── Records for this exercise

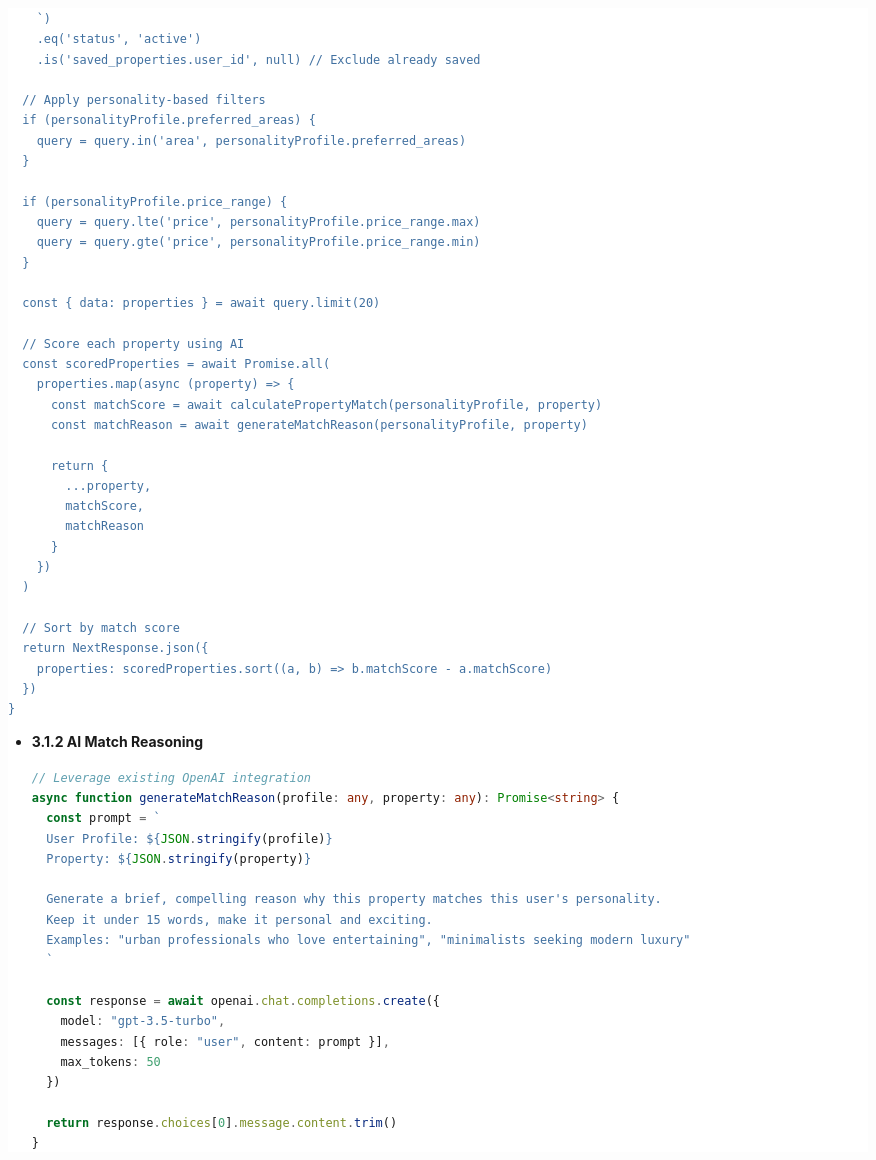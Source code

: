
   ```typescript
      `)
      .eq('status', 'active')
      .is('saved_properties.user_id', null) // Exclude already saved
    
    // Apply personality-based filters
    if (personalityProfile.preferred_areas) {
      query = query.in('area', personalityProfile.preferred_areas)
    }
    
    if (personalityProfile.price_range) {
      query = query.lte('price', personalityProfile.price_range.max)
      query = query.gte('price', personalityProfile.price_range.min)
    }
    
    const { data: properties } = await query.limit(20)
    
    // Score each property using AI
    const scoredProperties = await Promise.all(
      properties.map(async (property) => {
        const matchScore = await calculatePropertyMatch(personalityProfile, property)
        const matchReason = await generateMatchReason(personalityProfile, property)
        
        return {
          ...property,
          matchScore,
          matchReason
        }
      })
    )
    
    // Sort by match score
    return NextResponse.json({
      properties: scoredProperties.sort((a, b) => b.matchScore - a.matchScore)
    })
  }
  ```

- **3.1.2 AI Match Reasoning**
  ```typescript
  // Leverage existing OpenAI integration
  async function generateMatchReason(profile: any, property: any): Promise<string> {
    const prompt = `
    User Profile: ${JSON.stringify(profile)}
    Property: ${JSON.stringify(property)}
    
    Generate a brief, compelling reason why this property matches this user's personality.
    Keep it under 15 words, make it personal and exciting.
    Examples: "urban professionals who love entertaining", "minimalists seeking modern luxury"
    `
    
    const response = await openai.chat.completions.create({
      model: "gpt-3.5-turbo",
      messages: [{ role: "user", content: prompt }],
      max_tokens: 50
    })
    
    return response.choices[0].message.content.trim()
  }
  ```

────

*Exercise details*
Please set down the records above verbatim, with each picture left out.

*Solution for this problem*
Source code

:
   ```typescript
      `)
      .eq('status', 'active')
      .is('saved_properties.user_id', null) // Exclude already saved
    
    // Apply personality-based filters
    if (personalityProfile.preferred_areas) {
      query = query.in('area', personalityProfile.preferred_areas)
    }
    
    if (personalityProfile.price_range) {
      query = query.lte('price', personalityProfile.price_range.max)
      query = query.gte('price', personalityProfile.price_range.min)
    }
    
    const { data: properties } = await query.limit(20)
    
    // Score each property using AI
    const scoredProperties = await Promise.all(
      properties.map(async (property) => {
        const matchScore = await calculatePropertyMatch(personalityProfile, property)
        const matchReason = await generateMatchReason(personalityProfile, property)
        
        return {
          ...property,
          matchScore,
          matchReason
        }
      })
    )
    
    // Sort by match score
    return NextResponse.json({
      properties: scoredProperties.sort((a, b) => b.matchScore - a.matchScore)
    })
  }
  ```

- **3.1.2 AI Match Reasoning**
  ```typescript
  // Leverage existing OpenAI integration
  async function generateMatchReason(profile: any, property: any): Promise<string> {
    const prompt = `
    User Profile: ${JSON.stringify(profile)}
    Property: ${JSON.stringify(property)}
    
    Generate a brief, compelling reason why this property matches this user's personality.
    Keep it under 15 words, make it personal and exciting.
    Examples: "urban professionals who love entertaining", "minimalists seeking modern luxury"
    `
    
    const response = await openai.chat.completions.create({
      model: "gpt-3.5-turbo",
      messages: [{ role: "user", content: prompt }],
      max_tokens: 50
    })
    
    return response.choices[0].message.content.trim()
  }
  ```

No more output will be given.